Project Healthy Sharla
Every day feels like the first day of the rest of my life. I’m grateful for each day. Those are words that I never would’ve uttered this time last year. I was overweight, unhappy, hiding out from the world as well as my emotions and I didn’t feel I deserved anything better. I dreaded each day because it just meant another day of tight, uncomfortable clothes, having no energy, and disliking being in my own skin. I couldn’t go on like I was, where outwardly I put on a show that everything was perfect, but inside I hated myself. I was a few weeks from turning 49 so with 50 looming, I knew I had to change.
One of the dreams I dared to dream a year ago, besides simply liking myself before age 50, was to go to Maui for our 30th anniversary on August 8th and wear a sundress. I say I dared to dream it because although I voiced it, I didn’t really believe it. The thought of me in a sundress with my arms and legs showing was so foreign to me. I didn’t even like to show my arms and legs at home! But in Maui last week, I wore a sundress!

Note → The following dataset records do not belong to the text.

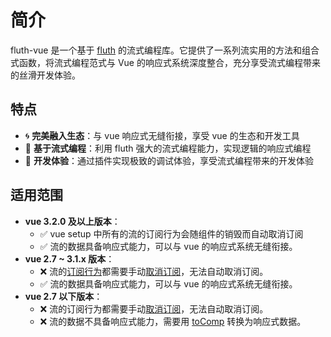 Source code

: # 简介

fluth-vue 是一个基于 [fluth](https://fluthjs.github.io/fluth-doc/index.html) 的流式编程库。它提供了一系列流实用的方法和组合式函数，将流式编程范式与 Vue 的响应式系统深度整合，充分享受流式编程带来的丝滑开发体验。

## 特点

- 🌀 **完美融入生态**：与 vue 响应式无缝衔接，享受 vue 的生态和开发工具
- 🌊 **基于流式编程**：利用 fluth 强大的流式编程能力，实现逻辑的响应式编程
- 🤖 **开发体验**：通过插件实现极致的调试体验，享受流式编程带来的开发体验

## 适用范围

- **vue 3.2.0 及以上版本**：
  - ✅ vue setup 中所有的流的订阅行为会随组件的销毁而自动取消订阅
  - ✅ 流的数据具备响应式能力，可以与 vue 的响应式系统无缝衔接。
- **vue 2.7 ~ 3.1.x 版本**：
  - ❌ 流的[订阅行为](https://fluthjs.github.io/fluth-doc/cn/guide/base.html#%E8%AE%A2%E9%98%85%E8%8A%82%E7%82%B9)都需要手动[取消订阅](https://fluthjs.github.io/fluth-doc/cn/guide/base.html#取消订阅)，无法自动取消订阅。
  - ✅ 流的数据具备响应式能力，可以与 vue 的响应式系统无缝衔接。
- **vue 2.7 以下版本**：
  - ❌ 流的订阅行为都需要手动[取消订阅](https://fluthjs.github.io/fluth-doc/cn/guide/base.html#取消订阅)，无法自动取消订阅。
  - ❌ 流的数据不具备响应式能力，需要用 [toComp](https://fluthjs.github.io/fluth-vue/cn/useFluth/toComp.html) 转换为响应式数据。
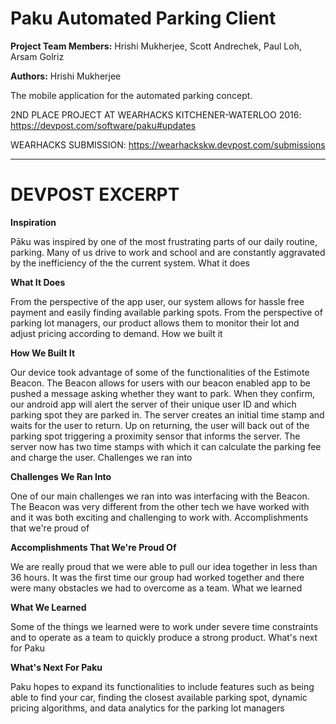 # Paku Automated Parking Client
**Project Team Members:** Hrishi Mukherjee, Scott Andrechek, Paul Loh, Arsam Golriz

**Authors:** Hrishi Mukherjee

The mobile application for the automated parking concept.

2ND PLACE PROJECT AT WEARHACKS KITCHENER-WATERLOO 2016: https://devpost.com/software/paku#updates

WEARHACKS SUBMISSION: https://wearhackskw.devpost.com/submissions

---
# DEVPOST EXCERPT


**Inspiration**

Pāku was inspired by one of the most frustrating parts of our daily routine, parking. Many of us drive to work and school and are constantly aggravated by the inefficiency of the the current system.
What it does

**What It Does**

From the perspective of the app user, our system allows for hassle free payment and easily finding available parking spots. From the perspective of parking lot managers, our product allows them to monitor their lot and adjust pricing according to demand.
How we built it

**How We Built It**

Our device took advantage of some of the functionalities of the Estimote Beacon. The Beacon allows for users with our beacon enabled app to be pushed a message asking whether they want to park. When they confirm, our android app will alert the server of their unique user ID and which parking spot they are parked in. The server creates an initial time stamp and waits for the user to return. Up on returning, the user will back out of the parking spot triggering a proximity sensor that informs the server. The server now has two time stamps with which it can calculate the parking fee and charge the user.
Challenges we ran into

**Challenges We Ran Into**

One of our main challenges we ran into was interfacing with the Beacon. The Beacon was very different from the other tech we have worked with and it was both exciting and challenging to work with.
Accomplishments that we're proud of

**Accomplishments That We're Proud Of**

We are really proud that we were able to pull our idea together in less than 36 hours. It was the first time our group had worked together and there were many obstacles we had to overcome as a team.
What we learned

**What We Learned**

Some of the things we learned were to work under severe time constraints and to operate as a team to quickly produce a strong product.
What's next for Paku

**What's Next For Paku**

Paku hopes to expand its functionalities to include features such as being able to find your car, finding the closest available parking spot, dynamic pricing algorithms, and data analytics for the parking lot managers


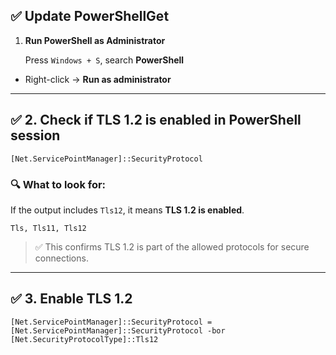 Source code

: ## ✅ Update PowerShellGet

1. **Run PowerShell as Administrator**

   Press  `Windows + S`, search  **PowerShell**
    
-   Right-click →  **Run as administrator**
    

----------
## ✅ 2. **Check if TLS 1.2 is enabled in PowerShell session**

    [Net.ServicePointManager]::SecurityProtocol 

### 🔍 What to look for:

If the output includes `Tls12`, it means **TLS 1.2 is enabled**.

    Tls, Tls11, Tls12 

> ✅ This confirms TLS 1.2 is part of the allowed protocols for secure connections.

----------

## ✅ 3. **Enable TLS 1.2**

    [Net.ServicePointManager]::SecurityProtocol = [Net.ServicePointManager]::SecurityProtocol -bor [Net.SecurityProtocolType]::Tls12

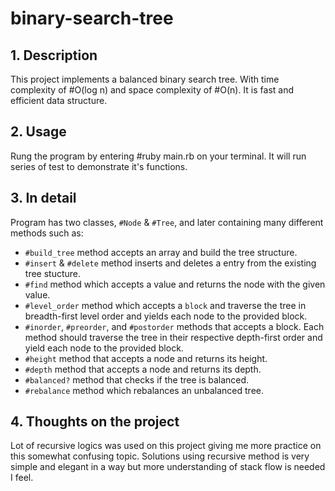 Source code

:# binary-search-tree

## 1. Description
This project implements a balanced binary search tree. With time complexity of #O(log n) and space complexity of #O(n). It is fast and efficient data structure.

## 2. Usage
Rung the program by entering #ruby main.rb on your terminal. It will run series of test to demonstrate it's functions. 

## 3. In detail
Program has two classes, `#Node` & `#Tree`, and later containing many different methods such as:
- `#build_tree` method accepts an array and build the tree structure.
- `#insert` & `#delete` method inserts and deletes a entry from the existing tree stucture. 
- `#find` method which accepts a value and returns the node with the given value.
- `#level_order` method which accepts a `block` and traverse the tree in breadth-first level order and yields each node to the provided block. 
- `#inorder`, `#preorder`, and `#postorder` methods that accepts a block. Each method should traverse the tree in their respective depth-first order and yield each node to the provided block. 
- `#height` method that accepts a node and returns its height.
- `#depth` method that accepts a node and returns its depth.
- `#balanced?` method that checks if the tree is balanced.
- `#rebalance` method which rebalances an unbalanced tree.

## 4. Thoughts on the project
Lot of recursive logics was used on this project giving me more practice on this somewhat confusing topic. Solutions using recursive method is very simple and elegant in a way but more understanding of stack flow is needed I feel.  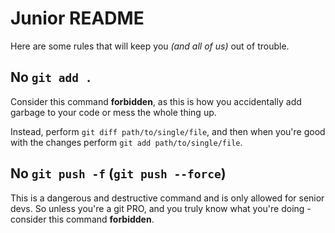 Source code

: # Junior README

Here are some rules that will keep you _(and all of us)_ out of trouble.

## No `git add .`

Consider this command **forbidden**, as this is how you accidentally add garbage
to your code or mess the whole thing up.

Instead, perform `git diff path/to/single/file`, and then when you're good with
the changes perform `git add path/to/single/file`.

## No `git push -f` (`git push --force`)

This is a dangerous and destructive command and is only allowed for senior devs.
So unless you're a git PRO, and you truly know what you're doing - consider this
command **forbidden**.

I have to admit, I felt naked and not because the wind kept blowing the dress up but because this was the fewest amount of clothes I’ve worn in public in decades! I also felt empowered! I still have a long way to go on my journey but I’m not letting that stop me from enjoying where I’m at right now. My body may not be cover girl ideal but I no longer focus on any flaws. I’m healthy, I’m strong, and I worked hard to get to where I’m at and I’m not going to hide from anything! I’m not waiting to live life any longer! I even conquered a fear of being in a dark cave by going 1/3 of a mile into the Hana Lava Tube!
Accepting myself as I am is something that I don’t recall ever experiencing before. As long as I can remember, I’ve been absent from photos of events and experiences, basically my life, because I always dodged the camera. This trip was the first time I ever said the words ‘take my picture’ over and over again. My husband still looks like a deer in headlights when I say that! At one stop where we were taking photos, a couple came up and asked if we’d like a photo of us together. In the past my answer to this was always ‘no, that’s okay but thanks anyway’. This time my husband said I practically threw the camera at them as I emphatically said ‘YES’!
I’m still amazed how far I’ve come in just a year. I didn’t believe in myself back then but I believed in Jennifer and the PHB philosophy until I was able to finally believe in myself several months into the process. I turned 50 today, and I’m living my best life. I look at my photos now and see the joy, happiness and pride in my face. I believe my husband when he tells me I’m beautiful. I know I deserve to be happy and to do anything I choose to do. I believe this. I believe in myself. I know I’m worth it!